For the first time, researchers were able to stimulate the growth of corals through a new technique called “larval reseeding.” They say the new technique is less expensive but more effective than other reef restoration techniques.
How Does ‘Larval Reseeding’ Works?
To test the new method, a team of researchers from the Southern Cross University in Australia headed to the Great Barrier Reef in 2016 to collect large amounts of coral eggs and sperm during mass coral spawning.
Mass coral spawning takes place once every year and involves eggs and sperm being released into the water column all at the same time. This phenomenon was co-discovered by Professor Peter Harrison, lead researcher of the pioneering project.
After collecting the eggs and sperm, the team used them to develop a massive amount of coral larvae, and then placed the larvae on reef patches in underwater mesh tents.

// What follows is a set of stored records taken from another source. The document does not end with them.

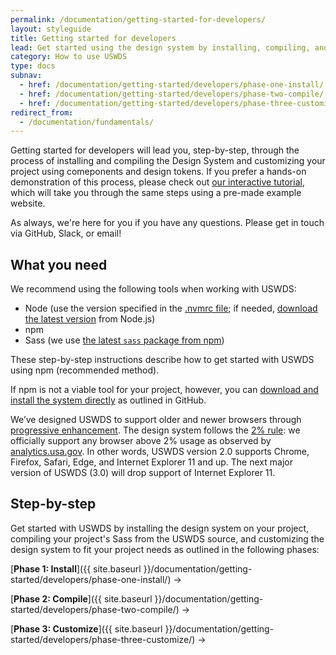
 ```yaml
---
permalink: /documentation/getting-started-for-developers/
layout: styleguide
title: Getting started for developers
lead: Get started using the design system by installing, compiling, and customizing USWDS code
category: How to use USWDS
type: docs
subnav:
  - href: /documentation/getting-started/developers/phase-one-install/
  - href: /documentation/getting-started/developers/phase-two-compile/
  - href: /documentation/getting-started/developers/phase-three-customize/
redirect_from:
  - /documentation/fundamentals/
---
```


Getting started for developers will lead you, step-by-step, through the process of installing and compiling the Design System and customizing your project using comeponents and design tokens. If you prefer a hands-on demonstration of this process, please check out [our interactive tutorial](https://github.com/uswds/uswds-tutorial), which will take you through the same steps using a pre-made example website.

As always, we're here for you if you have any questions. Please get in touch via GitHub, Slack, or email!


## What you need
We recommend using the following tools when working with USWDS:
- Node (use the version specified in the [.nvmrc file](https://github.com/uswds/uswds/blob/main/.nvmrc); if needed, [download the latest version](https://nodejs.org/en/download/) from Node.js)
- npm
- Sass (we use [the latest `sass` package from npm](https://www.npmjs.com/package/sass))

These step-by-step instructions describe how to get started with USWDS using npm (recommended method).

If npm is not a viable tool for your project, however, you can [download and install the system directly](https://github.com/uswds/uswds#download-and-install) as outlined in GitHub.

We’ve designed USWDS to support older and newer browsers through [progressive enhancement](https://en.wikipedia.org/wiki/Progressive_enhancement). The design system follows the [2% rule](https://gds.blog.gov.uk/2012/01/25/support-for-browsers/): we officially support any browser above 2% usage as observed by [analytics.usa.gov](https://analytics.usa.gov/). In other words, USWDS version 2.0 supports Chrome, Firefox, Safari, Edge, and Internet Explorer 11 and up. The next major version of USWDS (3.0) will drop support of Internet Explorer 11.

## Step-by-step
Get started with USWDS by installing the design system on your project, compiling your project's Sass from the USWDS source, and customizing the design system to fit your project needs as outlined in the following phases:

[**Phase 1: Install**]({{ site.baseurl }}/documentation/getting-started/developers/phase-one-install/) →

[**Phase 2: Compile**]({{ site.baseurl }}/documentation/getting-started/developers/phase-two-compile/) →

[**Phase 3: Customize**]({{ site.baseurl }}/documentation/getting-started/developers/phase-three-customize/) →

After one year, the team went back to Heron Island in time for the next mass coral spawning and discovered that the baby corals had managed to successfully establish themselves on the reef.
Works Better Than Other Techniques
Harrison said the results they found were very promising. The method they used appears to be more effective than other reef restoration techniques such as coral gardening.
Coral gardening involves fragmenting healthy wild corals, growing them in underwater nurseries and then, transplanting them onto the reef. Harrison added that this is the most widely used technique in other reef regions, but it is more expensive and sometimes, a complete failure.